Tuesday, October 16, 2018

Historical Female Artists


Scivias, by Hildegard Von Bingen, 1152.
An illumination of her incoherent visions.


Women frequently encompassed a desolate, restrained life throughout the middle ages. From its inception in the 4th century, women were initially restricted throughout the bleak life already imposed under the feudal system. Life as an average citizen consisted of impoverish standards, lifelong servitude, social immobility, and zealous worship of Christianity. These bleak conditions were augmented with other prevalent detrimental forces inflicted upon women, immobilizing any residue of autonomous liberty possible for the sex. Chadwick describes their role, emphasizing “...women’s social roles remained circumscribed by a Christian ethic that stressed obedience and chastity, by the demands of maternal and domestic responsibility, and by the feudal legal system organized around the control of property”(Chadwick, 44). Their role, rendered them as domestic caretakers, prioritizing the role of a responsible mother and devoted wife, enforced by the church and government. This role remained consistent throughout the middle ages(arguably in several aspects it’s still prominent today). Due to this, art conceived by women was sparse. To maneuver this impediment, Hildegard Von Bingen stood as a pariah by her success. Her ability to join a convent was greatly attributed to her wealthy parents, where she started “having visions as early as 8 years old” according to Guerrilla Girls. These visions led her to writing literature despite the dissuasion of men’s advice. Her most profound work, Scivias, was a ten year piece describing her mystical visions. Several works of media led her to become a subversively (in)famous author, even receiving divine blessing from the pope. Living a life of traveling and engagement with international intellectuals along with independent ideas was too erroneous to the church, sporadically placing her in house arrest for the remainder of her life.

The renaissance began in the 15th century, and already showed a sense of feminist progression in art, in contrast with its prior medieval age undermining female artists. Art was a driving force in the renaissance, playing a vital role in social and economical frontiers. “During the Renaissance in Italy, artists usually came from the social class of artisans, without wealth or property. They had to go through an apprenticeship with another, established artist, then join a guild… and set up an atelier or workshop of their own”(Guerrilla Girls, 29). The path of an artist was a perilous one despite its massive influence, easily still prevalent today. But, the path was conventionally disbarred to women,
Susanna and the Elders by Artemisia Gentileschi
1610. A vivid depiction of rape.
considering “they couldn’t receive commissions or legally own an atelier”(Guerrilla Girls 29), along with other obvious preventions inflicted upon women. The few exceptions that rarely surfaced, were female artists who shifted the paradigm of art. In the stead of platitude art traditionally displayed as portraits or still lives, there was a small minority of women artists who invoked feminist messages incorporated in their pieces. Take Artemisia Gentileschi, a female prodigy blessed with the ability to work in her educated father’s atelier. She created the piece titled Susanna and the Elders in 1610, subversively critiquing the intrinsic prevalence of male rape and dominance, an artistic message never even dreamed of being public during this period. It displayed two attackers grabbing a women with sexual coercion. It also depicted an elder “shushing” the viewer as if they’re implicit in the rape, proving to be a thought provoking piece with a powerful message.
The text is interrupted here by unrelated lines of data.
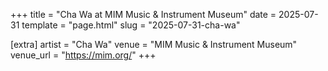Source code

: +++
title = "Cha Wa at MIM Music & Instrument Museum"
date = 2025-07-31
template = "page.html"
slug = "2025-07-31-cha-wa"

[extra]
artist = "Cha Wa"
venue = "MIM Music & Instrument Museum"
venue_url = "https://mim.org/"
+++
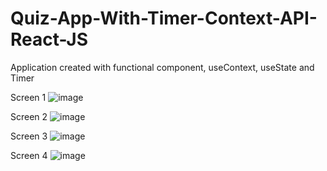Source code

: # Quiz-App-With-Timer-Context-API-React-JS
Application created with functional component, useContext, useState and Timer

Screen 1
![image](https://github.com/goldenashok/Quiz-App-With-Timer-Context-API-React-JS/assets/13637127/a10ade21-30ad-4632-9d3b-c81ac4ec5314)

Screen 2
![image](https://github.com/goldenashok/Quiz-App-With-Timer-Context-API-React-JS/assets/13637127/489a851f-c0dc-4db9-9ada-3de8b6155547)

Screen 3
![image](https://github.com/goldenashok/Quiz-App-With-Timer-Context-API-React-JS/assets/13637127/b06960ae-e8cf-4281-8dd5-9630fb0d12c1)

Screen 4
![image](https://github.com/goldenashok/Quiz-App-With-Timer-Context-API-React-JS/assets/13637127/debe6a5e-9b83-4468-b7db-ccd4eb3732c1)



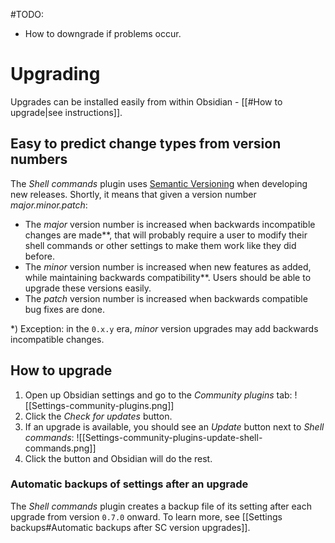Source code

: #TODO:
- How to downgrade if problems occur.

# Upgrading
Upgrades can be installed easily from within Obsidian - [[#How to upgrade|see instructions]].

## Easy to predict change types from version numbers
The *Shell commands* plugin uses [Semantic Versioning](https://semver.org) when developing new releases. Shortly, it means that given a version number *major.minor.patch*:
- The *major* version number is increased when backwards incompatible changes are made\**, that will probably require a user to modify their shell commands or other settings to make them work like they did before.
- The *minor* version number is increased when new features as added, while maintaining backwards compatibility\**. Users should be able to upgrade these versions easily.
- The *patch* version number is increased when backwards compatible bug fixes are done.

\*) Exception: in the `0.x.y` era, _minor_ version upgrades may add backwards incompatible changes.

## How to upgrade
1. Open up Obsidian settings and go to the *Community plugins* tab:
	![[Settings-community-plugins.png]]
2. Click the *Check for updates* button.
3. If an upgrade is available, you should see an *Update* button next to *Shell commands*:
  ![[Settings-community-plugins-update-shell-commands.png]]
4. Click the button and Obsidian will do the rest.

### Automatic backups of settings after an upgrade
The *Shell commands* plugin creates a backup file of its setting after each upgrade from version `0.7.0` onward. To learn more, see [[Settings backups#Automatic backups after SC version upgrades]].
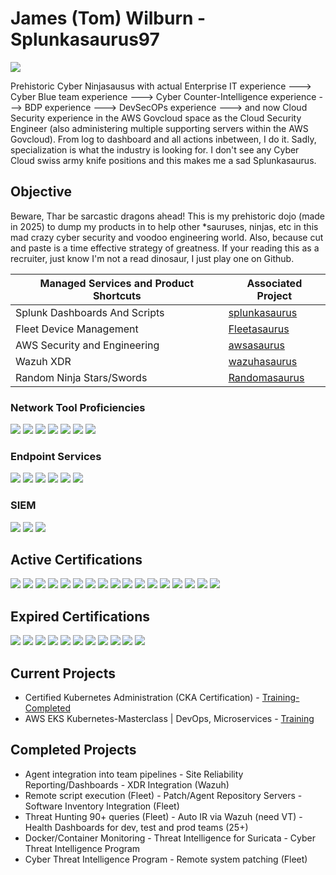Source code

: # James (Tom) Wilburn - Splunkasaurus97
<a href="https://www.linkedin.com/in/james-wilburn-26770667/"><img src="https://img.shields.io/badge/-LinkedIn-0072b1?&style=for-the-badge&logo=linkedin&logoColor=white" /></a>

Prehistoric Cyber Ninjasausus with actual Enterprise IT experience ---> Cyber Blue team experience ---> Cyber Counter-Intelligence experience ---> BDP experience ---> DevSecOPs experience ---> and now Cloud Security experience in the AWS Govcloud space as the Cloud Security Engineer (also administering multiple supporting servers within the AWS Govcloud). From log to dashboard and all actions inbetween, I do it. Sadly, specialization is what the industry is looking for. I don't see any Cyber Cloud swiss army knife positions and this makes me a sad Splunkasaurus. 

## Objective
Beware, Thar be sarcastic dragons ahead! This is my prehistoric dojo (made in 2025) to dump my products in to help other *sauruses, ninjas, etc in this mad crazy cyber security and voodoo engineering world. Also, because cut and paste is a time effective strategy of greatness. If your reading this as a recruiter, just know I'm not a read dinosaur, I just play one on Github. 

| Managed Services and Product Shortcuts        | Associated Project         |
|-----------------------------------------------|----------------------------|
| Splunk Dashboards And Scripts                 | <a href="https://github.com/splunkasaurus97/splunkasaurus">splunkasaurus</a> |
| Fleet Device Management                       | <a href="https://github.com/splunkasaurus97/fleetasaurus">Fleetasaurus</a> |
| AWS Security and Engineering                  | <a href="https://github.com/splunkasaurus97/awsasaurus">awsasaurus</a> |
| Wazuh XDR                                     | <a href="https://github.com/splunkasaurus97/wazuhasaurus">wazuhasaurus</a> |
| Random Ninja Stars/Swords                     | <a href="https://github.com/splunkasaurus97/Randomasaurus">Randomasaurus</a> |

### Network Tool Proficiencies
<div>
    <img src="https://img.shields.io/badge/-NMap-9DDEF3?&style=for-the-badge&logo=Wireshark&logoColor=white" />
    <img src="https://img.shields.io/badge/-Wireshark-4F95C2?&style=for-the-badge&logo=Wireshark&logoColor=white" />
    <img src="https://img.shields.io/badge/-Suricata-CC3C27?&style=for-the-badge&logo=Suricata&logoColor=white" />
    <img src="https://img.shields.io/badge/-Zeek-5CACE3?&style=for-the-badge&logo=Zeek&logoColor=white" />
    <img src="https://img.shields.io/badge/-Fortigate-E50C12?&style=for-the-badge&logo=Fortigate&logoColor=white" />
    <img src="https://img.shields.io/badge/-Palo_Alto-E75E36?&style=for-the-badge&logo=Palo_Alto&logoColor=white" />
    <img src="https://img.shields.io/badge/-Cisco-1D3F44?&style=for-the-badge&logo=Cisco&logoColor=white" />
     </div>
     
### Endpoint Services
<div>
    <img src="https://img.shields.io/badge/-Fleet_Device_Management-3E4771?&style=for-the-badge&logo=FleetDM&logoColor=white" />
    <img src="https://img.shields.io/badge/-Wazuh-5690FA?&style=for-the-badge&logo=Wazuh&logoColor=white" />
    <img src="https://img.shields.io/badge/-Nessus-485A68?&style=for-the-badge&logo=Nessus&logoColor=white" />
    <img src="https://img.shields.io/badge/-CloudWatch-EC9D18?&style=for-the-badge&logo=CloudWatch&logoColor=white" />   
    <img src="https://img.shields.io/badge/-Tetragon-F0C227?&style=for-the-badge&logo=Tetragon&logoColor=white" />   
    <img src="https://img.shields.io/badge/-Velociraptor-4DAD17?&style=for-the-badge&logo=Velociraptor&logoColor=white" />
</div>

### SIEM
<div>
    <img src="https://img.shields.io/badge/-Splunk-6BA93F?&style=for-the-badge&logo=Splunk&logoColor=white" />
    <img src="https://img.shields.io/badge/-AWS_SIEM-EC9D18?&style=for-the-badge&logo=AWS_SIEM&logoColor=white" />
    <img src="https://img.shields.io/badge/-Wazuh-5690FA?&style=for-the-badge&logo=Wazuh&logoColor=white" />
</div>

## Active Certifications
<div>
<img src="https://img.shields.io/badge/-CISSP-468145?&style=for-the-badge&logo=ISC2&logoColor=white" />
<img src="https://img.shields.io/badge/-CISM-6CB243?&style=for-the-badge&logo=ISACA&logoColor=white" />
<img src="https://img.shields.io/badge/-GSNA-A8933D?&style=for-the-badge&logo=GIAC&logoColor=white" />
<img src="https://img.shields.io/badge/-Associate_C|CISO-E51F24?&style=for-the-badge&logo=EC-COUNCIL&logoColor=white" />
<img src="https://img.shields.io/badge/-CTIA-E51F24?&style=for-the-badge&logo=EC-COUNCIL&logoColor=white" />
<img src="https://img.shields.io/badge/-CEH-E51F24?&style=for-the-badge&logo=EC-COUNCIL&logoColor=white" />
<img src="https://img.shields.io/badge/-CTIA-E51F24?&style=for-the-badge&logo=EC-COUNCIL&logoColor=white" />
<img src="https://img.shields.io/badge/-AWS_PRACTITIONER-EC9D18?&style=for-the-badge&logo=AWS&logoColor=white" />
<img src="https://img.shields.io/badge/-AWS_AI_PRACTITIONER-EC9D18?&style=for-the-badge&logo=AWS&logoColor=white" />
<img src="https://img.shields.io/badge/-AWS_SOLUTIONS_ARCHITECT-EC9D18?&style=for-the-badge&logo=AWS&logoColor=white" />
<img src="https://img.shields.io/badge/-AWS_SECURITY-EC9D18?&style=for-the-badge&logo=AWS&logoColor=white" />
<img src="https://img.shields.io/badge/-USER-6BA93F?&style=for-the-badge&logo=SPLUNK&logoColor=white" />
<img src="https://img.shields.io/badge/-POWER_USER-6BA93F?&style=for-the-badge&logo=SPLUNK&logoColor=white" />
<img src="https://img.shields.io/badge/-ENTERPRISE_ADMIN-6BA93F?&style=for-the-badge&logo=SPLUNK&logoColor=white" />
<img src="https://img.shields.io/badge/-CYBERSECURITY_DEFENSE_ANALYST-6BA93F?&style=for-the-badge&logo=SPLUNK&logoColor=white" />
<img src="https://img.shields.io/badge/-S+-E22E2F?&style=for-the-badge&logo=CompTIA&logoColor=white" />
<img src="https://img.shields.io/badge/-L+-E22E2F?&style=for-the-badge&logo=CompTIA&logoColor=white" />
</div>

## Expired Certifications
<div>
<img src="https://img.shields.io/badge/-GCIA-A8933D?&style=for-the-badge&logo=GIAC&logoColor=white" />
<img src="https://img.shields.io/badge/-GPEN-A8933D?&style=for-the-badge&logo=GIAC&logoColor=white" />
<img src="https://img.shields.io/badge/-GSNA-A8933D?&style=for-the-badge&logo=GIAC&logoColor=white" />
<img src="https://img.shields.io/badge/-GCWN-A8933D?&style=for-the-badge&logo=GIAC&logoColor=white" />
<img src="https://img.shields.io/badge/-GCIH-A8933D?&style=for-the-badge&logo=GIAC&logoColor=white" />
<img src="https://img.shields.io/badge/-GSEC-A8933D?&style=for-the-badge&logo=GIAC&logoColor=white" />
<img src="https://img.shields.io/badge/-CCNP_Switch-1D3F44?&style=for-the-badge&logo=CISCO&logoColor=white" />
<img src="https://img.shields.io/badge/-CCNA_Wireless-1D3F44?&style=for-the-badge&logo=CISCO&logoColor=white" />
<img src="https://img.shields.io/badge/-CCNA_x_3-1D3F44?&style=for-the-badge&logo=CISCO&logoColor=white" />
<img src="https://img.shields.io/badge/-A+-E22E2F?&style=for-the-badge&logo=CompTIA&logoColor=white" />
<img src="https://img.shields.io/badge/-N+-E22E2F?&style=for-the-badge&logo=CompTIA&logoColor=white" />
</div>

## Current Projects
- Certified Kubernetes Administration (CKA Certification) - <a href="https://www.udemy.com/course/certified-kubernetes-administrator-with-practice-tests">Training-Completed</a>
- AWS EKS Kubernetes-Masterclass | DevOps, Microservices - <a href="https://www.udemy.com/course/aws-eks-kubernetes-masterclass-devops-microservices">Training</a>

## Completed Projects
- Agent integration into team pipelines   - Site Reliability Reporting/Dashboards   - XDR Integration (Wazuh)
- Remote script execution (Fleet)         - Patch/Agent Repository Servers          - Software Inventory Integration (Fleet)
- Threat Hunting 90+ queries (Fleet)      - Auto IR via Wazuh (need VT)             - Health Dashboards for dev, test and prod teams (25+)
- Docker/Container Monitoring             - Threat Intelligence for Suricata        - Cyber Threat Intelligence Program 
- Cyber Threat Intelligence Program       - Remote system patching (Fleet)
While the progression of female representation and feminism was incremental throughout the first 17 centuries, there were some surfaced artists that impacted the art world greatly. Despite their conditions confiding them to their roles, few women truly surpassed their male opposition in the realm of art. There was a distinguishable dichotomy of art in the middle ages and renaissance, championing as a crusading paramount of feminist success.


The Guerrilla Girls' Bedside Companion to the History of Western Art. Penguin, 1998.

Chadwick, Whitney. Women, Art, and Society. Langara College, 2016.